## Activity
Omit the pictures and reproduce the rest of the listing exactly.
── Input ──
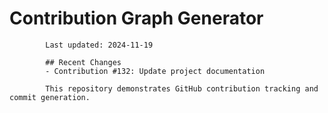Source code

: # Contribution Graph Generator
            
            Last updated: 2024-11-19
            
            ## Recent Changes
            - Contribution #132: Update project documentation
            
            This repository demonstrates GitHub contribution tracking and commit generation.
───
## Response to the exercise
Source code

: # Contribution Graph Generator
            
            Last updated: 2024-11-19
            
            ## Recent Changes
            - Contribution #132: Update project documentation
            
            This repository demonstrates GitHub contribution tracking and commit generation.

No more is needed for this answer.